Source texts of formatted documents

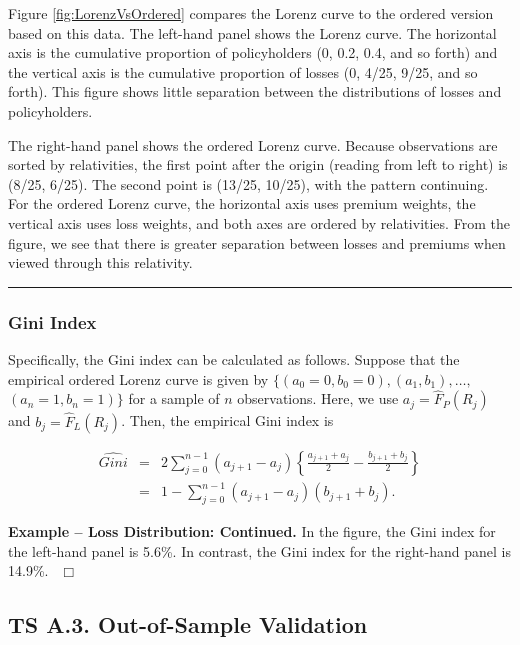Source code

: \documentclass[]{book}
\theoremstyle{definition}
\theoremstyle{definition}
\theoremstyle{definition}
\theoremstyle{remark}
\begin{document}
Figure \ref{fig:LorenzVsOrdered} compares the Lorenz curve to the
ordered version based on this data. The left-hand panel shows the Lorenz
curve. The horizontal axis is the cumulative proportion of policyholders
(0, 0.2, 0.4, and so forth) and the vertical axis is the cumulative
proportion of losses (0, 4/25, 9/25, and so forth). This figure shows
little separation between the distributions of losses and policyholders.

The right-hand panel shows the ordered Lorenz curve. Because
observations are sorted by relativities, the first point after the
origin (reading from left to right) is (8/25, 6/25). The second point is
(13/25, 10/25), with the pattern continuing. For the ordered Lorenz
curve, the horizontal axis uses premium weights, the vertical axis uses
loss weights, and both axes are ordered by relativities. From the
figure, we see that there is greater separation between losses and
premiums when viewed through this relativity.

\begin{center}\rule{0.5\linewidth}{\linethickness}\end{center}

\subsubsection*{Gini Index}\label{gini-index}

Specifically, the Gini index can be calculated as follows. Suppose that
the empirical ordered Lorenz curve is given by
\(\{ (a_0=0, b_0=0), (a_1, b_1), \ldots,\) \((a_n=1, b_n=1) \}\) for a
sample of \(n\) observations. Here, we use \(a_j = \hat{F}_P(R_j)\) and
\(b_j = \hat{F}_{L}(R_j)\). Then, the empirical Gini index is

\begin{eqnarray}
\widehat{Gini} &=&  2\sum_{j=0}^{n-1} (a_{j+1} - a_j) \left \{
\frac{a_{j+1}+a_j}{2} - \frac{b_{j+1}+b_j}{2} \right\} \nonumber \\
&=& 1 - \sum_{j=0}^{n-1} (a_{j+1} - a_j) (b_{j+1}+b_j) .\label{eq:GiniDefn}
\end{eqnarray}

\textbf{Example -- Loss Distribution: Continued.} In the figure, the
Gini index for the left-hand panel is 5.6\%. In contrast, the Gini index
for the right-hand panel is 14.9\%. \(~~\Box\)

\subsection*{TS A.3. Out-of-Sample
Validation}\label{ts-a.3.-out-of-sample-validation}
\end{document}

How to complete this task ::
Quote only the lines from the one containing "proportion of losses" through the final line of the records, with both ends included.

Task solution ::
proportion of losses (0, 4/25, 9/25, and so forth). This figure shows
little separation between the distributions of losses and policyholders.

The right-hand panel shows the ordered Lorenz curve. Because
observations are sorted by relativities, the first point after the
origin (reading from left to right) is (8/25, 6/25). The second point is
(13/25, 10/25), with the pattern continuing. For the ordered Lorenz
curve, the horizontal axis uses premium weights, the vertical axis uses
loss weights, and both axes are ordered by relativities. From the
figure, we see that there is greater separation between losses and
premiums when viewed through this relativity.

\begin{center}\rule{0.5\linewidth}{\linethickness}\end{center}

\subsubsection*{Gini Index}\label{gini-index}

Specifically, the Gini index can be calculated as follows. Suppose that
the empirical ordered Lorenz curve is given by
\(\{ (a_0=0, b_0=0), (a_1, b_1), \ldots,\) \((a_n=1, b_n=1) \}\) for a
sample of \(n\) observations. Here, we use \(a_j = \hat{F}_P(R_j)\) and
\(b_j = \hat{F}_{L}(R_j)\). Then, the empirical Gini index is

\begin{eqnarray}
\widehat{Gini} &=&  2\sum_{j=0}^{n-1} (a_{j+1} - a_j) \left \{
\frac{a_{j+1}+a_j}{2} - \frac{b_{j+1}+b_j}{2} \right\} \nonumber \\
&=& 1 - \sum_{j=0}^{n-1} (a_{j+1} - a_j) (b_{j+1}+b_j) .\label{eq:GiniDefn}
\end{eqnarray}

\textbf{Example -- Loss Distribution: Continued.} In the figure, the
Gini index for the left-hand panel is 5.6\%. In contrast, the Gini index
for the right-hand panel is 14.9\%. \(~~\Box\)

\subsection*{TS A.3. Out-of-Sample
Validation}\label{ts-a.3.-out-of-sample-validation}
\end{document}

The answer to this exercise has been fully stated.